Eventually, Dora did what he'd guessed she'd do and came to find him in the courtyard by her old common room.

"Hey," she said under her breath. "I thought you might be by Gryffindor Tower..."

"I want to marry you," Remus said–the first time he had said it, even if she had said it time and time again.

Dora froze, grey eyes widening and lips parting.

"Remus, are… are you saying that because of what happened in the infirmary? Because I didn't mean to ambush you, I'm sorry, that was impulsive…"

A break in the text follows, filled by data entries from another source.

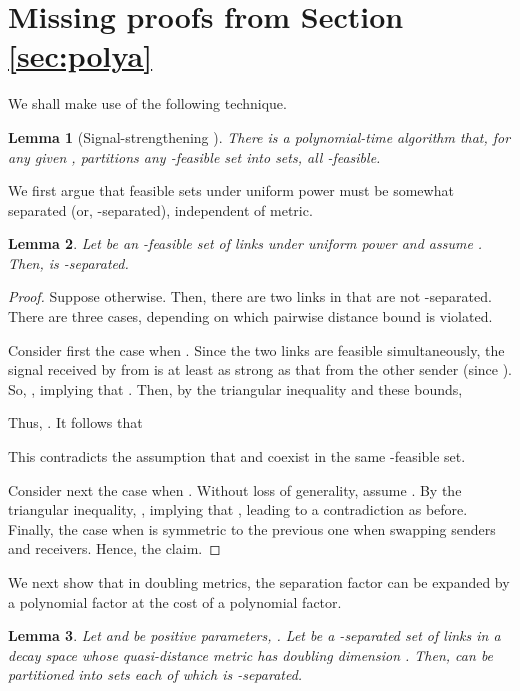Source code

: \documentclass[11pt]{amsart}
\newtheorem{lemma}{Lemma}[section]
\begin{document}
\section{Missing proofs from Section \ref{sec:polya}}

We shall make use of the following technique.

\begin{lemma}[Signal-strengthening \cite{HW09}]
There is a polynomial-time algorithm that, for any given , 
partitions any -feasible set into 
 sets, all -feasible.
\label{lem:signal-strength}
\end{lemma}

We first argue that feasible sets under uniform power must be somewhat separated (or, -separated), independent of metric.

\begin{lemma}
Let  be an -feasible set of links under uniform power and assume
.
Then,  is -separated.
\label{lem:onezetasep}
\end{lemma}

\begin{proof}
Suppose otherwise. Then, there are two links  in 
 that are not -separated.
There are three cases, depending on which pairwise distance bound is violated.

Consider first the case when .  Since the two links are feasible
simultaneously, the signal received by  from  is at least as
strong as that from the other sender  (since ).
So, , implying that 
.
Then, by the triangular inequality and these bounds, 

Thus, .
It follows that
 
This contradicts the assumption that  and  coexist in the same -feasible set.

Consider next the case when .
Without loss of generality, assume  .
By the triangular inequality,
, 
implying that ,
leading to a contradiction as before.
Finally, the case when  is symmetric to the
previous one when swapping senders and receivers.
Hence, the claim.
\end{proof}

We next show that in doubling metrics, the separation factor can be
expanded by a polynomial factor at the cost of a polynomial factor.

\begin{lemma}
Let  and  be positive parameters, .
Let  be a -separated set of links 
in a decay space whose quasi-distance metric has doubling dimension .
Then,  can be partitioned into  sets each of which 
is -separated.
\label{lem:sep-strength}
\end{lemma}
\end{document}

"I'm saying I want to marry you because I want to marry you," Remus said. "I want to marry you. That's all I can give you: the fact that I want to marry you, and want to love you enough to always be worth what might happen to you–to us. I can always give you that. And if that is going to be enough for you, on the days where I can't love you enough to make the world alright… then yes. I want to marry you."

The corners of her lips tugged up shakingly, as if she had lost control of her smile.

"Good," Dora asked, closing the distance between them and looping her arms around his shoulders. "Because that's how much I want to marry you too."